The 1,750-foot-long bridge was constructed in segments from two main piers in the river. The structure has a main span of 610 feet that is at least 60 feet above the water, two side spans of 370 feet and approach spans of 200 feet each.

The 70-foot-wide bridge deck accommodates four traffic lanes, a median strip, a sidewalk on one side and a bicycle lane on the other.

Felix Kulka of San Francisco, president of T. Y. Lin International, told the dedication audience that, as a bridge designer, he doesn't like the heavy concrete top rail of the bridge.

Answering comments about it, Kulka said, "We regret the massiveness of the guard rail." But he said it is required by traffic safety regulations and "has to stop a truck that jumps the curb."

Although Foley, Jackson and others praised the corps, contractor, designer and community for completing a bridge on time and within budget, was that the case?

A check of corps records shows that to be mostly true.

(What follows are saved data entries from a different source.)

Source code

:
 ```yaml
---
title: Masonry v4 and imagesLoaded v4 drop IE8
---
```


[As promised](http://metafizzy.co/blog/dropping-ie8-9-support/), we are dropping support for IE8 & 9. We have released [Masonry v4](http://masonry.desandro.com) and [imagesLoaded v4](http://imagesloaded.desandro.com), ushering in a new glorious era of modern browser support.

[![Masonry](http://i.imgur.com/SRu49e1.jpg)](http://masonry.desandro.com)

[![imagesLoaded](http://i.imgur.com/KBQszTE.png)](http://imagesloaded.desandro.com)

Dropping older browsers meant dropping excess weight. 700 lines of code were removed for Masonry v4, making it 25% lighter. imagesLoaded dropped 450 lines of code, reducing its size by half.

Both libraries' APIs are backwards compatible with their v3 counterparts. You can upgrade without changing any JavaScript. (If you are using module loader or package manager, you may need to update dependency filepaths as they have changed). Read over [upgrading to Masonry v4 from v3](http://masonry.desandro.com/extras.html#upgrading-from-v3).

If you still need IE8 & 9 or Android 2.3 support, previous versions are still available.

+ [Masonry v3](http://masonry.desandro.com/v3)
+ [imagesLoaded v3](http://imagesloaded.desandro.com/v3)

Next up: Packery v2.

A bitter strike and a bit of community dissention may have delayed completion from six months to a year. But earlier estimates of a 1981 completion may have been optimistic.

The bridge would have been well under the $21 million budget with the original plan: a T intersection with State Route 129 on the Clarkston side and one Lewiston ramp.

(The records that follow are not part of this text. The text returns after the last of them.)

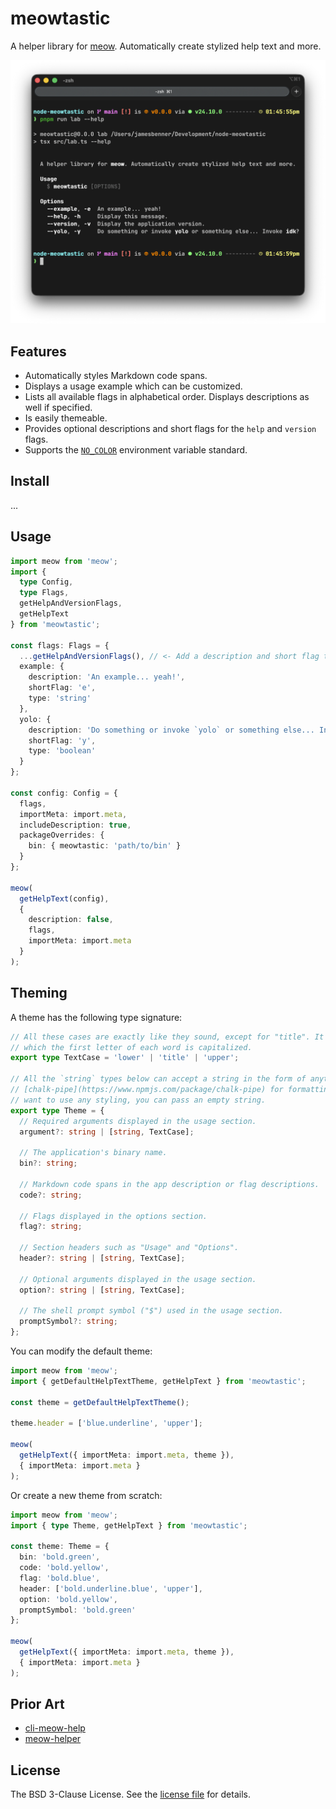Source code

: meowtastic
==========

A helper library for [meow](https://www.npmjs.com/package/meow). Automatically create stylized help
text and more.

![Example of the meowtastic help text output.](images/example.png)

Features
--------

- Automatically styles Markdown code spans.
- Displays a usage example which can be customized.
- Lists all available flags in alphabetical order. Displays descriptions as well if specified.
- Is easily themeable.
- Provides optional descriptions and short flags for the `help` and `version` flags.
- Supports the [`NO_COLOR`](https://no-color.org/) environment variable standard.

Install
-------

...

Usage
-----

```typescript
import meow from 'meow';
import {
  type Config,
  type Flags,
  getHelpAndVersionFlags,
  getHelpText
} from 'meowtastic';

const flags: Flags = {
  ...getHelpAndVersionFlags(), // <- Add a description and short flag to `help` and `version`.
  example: {
    description: 'An example... yeah!',
    shortFlag: 'e',
    type: 'string'
  },
  yolo: {
    description: 'Do something or invoke `yolo` or something else... Invoke `idk`?',
    shortFlag: 'y',
    type: 'boolean'
  }
};

const config: Config = {
  flags,
  importMeta: import.meta,
  includeDescription: true,
  packageOverrides: {
    bin: { meowtastic: 'path/to/bin' }
  }
};

meow(
  getHelpText(config),
  {
    description: false,
    flags,
    importMeta: import.meta
  }
);
```

Theming
-------

A theme has the following type signature:

```typescript
// All these cases are exactly like they sound, except for "title". It's a faux titlecase format in
// which the first letter of each word is capitalized.
export type TextCase = 'lower' | 'title' | 'upper';

// All the `string` types below can accept a string in the form of anything accepted by
// [chalk-pipe](https://www.npmjs.com/package/chalk-pipe) for formatting. Of note, if you do not
// want to use any styling, you can pass an empty string.
export type Theme = {
  // Required arguments displayed in the usage section.
  argument?: string | [string, TextCase];

  // The application's binary name.
  bin?: string;

  // Markdown code spans in the app description or flag descriptions.
  code?: string;

  // Flags displayed in the options section.
  flag?: string;

  // Section headers such as "Usage" and "Options".
  header?: string | [string, TextCase];

  // Optional arguments displayed in the usage section.
  option?: string | [string, TextCase];

  // The shell prompt symbol ("$") used in the usage section.
  promptSymbol?: string;
};
```

You can modify the default theme:

```typescript
import meow from 'meow';
import { getDefaultHelpTextTheme, getHelpText } from 'meowtastic';

const theme = getDefaultHelpTextTheme();

theme.header = ['blue.underline', 'upper'];

meow(
  getHelpText({ importMeta: import.meta, theme }),
  { importMeta: import.meta }
);
```

Or create a new theme from scratch:

```typescript
import meow from 'meow';
import { type Theme, getHelpText } from 'meowtastic';

const theme: Theme = {
  bin: 'bold.green',
  code: 'bold.yellow',
  flag: 'bold.blue',
  header: ['bold.underline.blue', 'upper'],
  option: 'bold.yellow',
  promptSymbol: 'bold.green'
};

meow(
  getHelpText({ importMeta: import.meta, theme }),
  { importMeta: import.meta }
);
```

Prior Art
---------

- [cli-meow-help](https://www.npmjs.com/package/cli-meow-help)
- [meow-helper](https://www.npmjs.com/package/meow-helper)

License
-------

The BSD 3-Clause License. See the [license file](LICENSE) for details.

But Clarkston and Asotin County officials objected to the intersection and Lewiston and Nez Perce County wanted another ramp.

An overpass and an access ramp were built on the Clarkston side as part of the main construction contract. That didn't leave enough money for the second Lewiston ramp.

Congress had to increase the cost limitation to permit the ramp's construction - then told the corps to dig up the money out of its existing budget.

The second or north ramp on the Lewiston side, being constructed, by Slettin Construction Co. of Great Falls, Mont., for slightly less than $1.5 million, is scheduled for completion early next year.

The bottom line: Total cost of the entire Southway Bridge project, including engineering, supervision, administration, explorations and all other work stands at $22,350,000.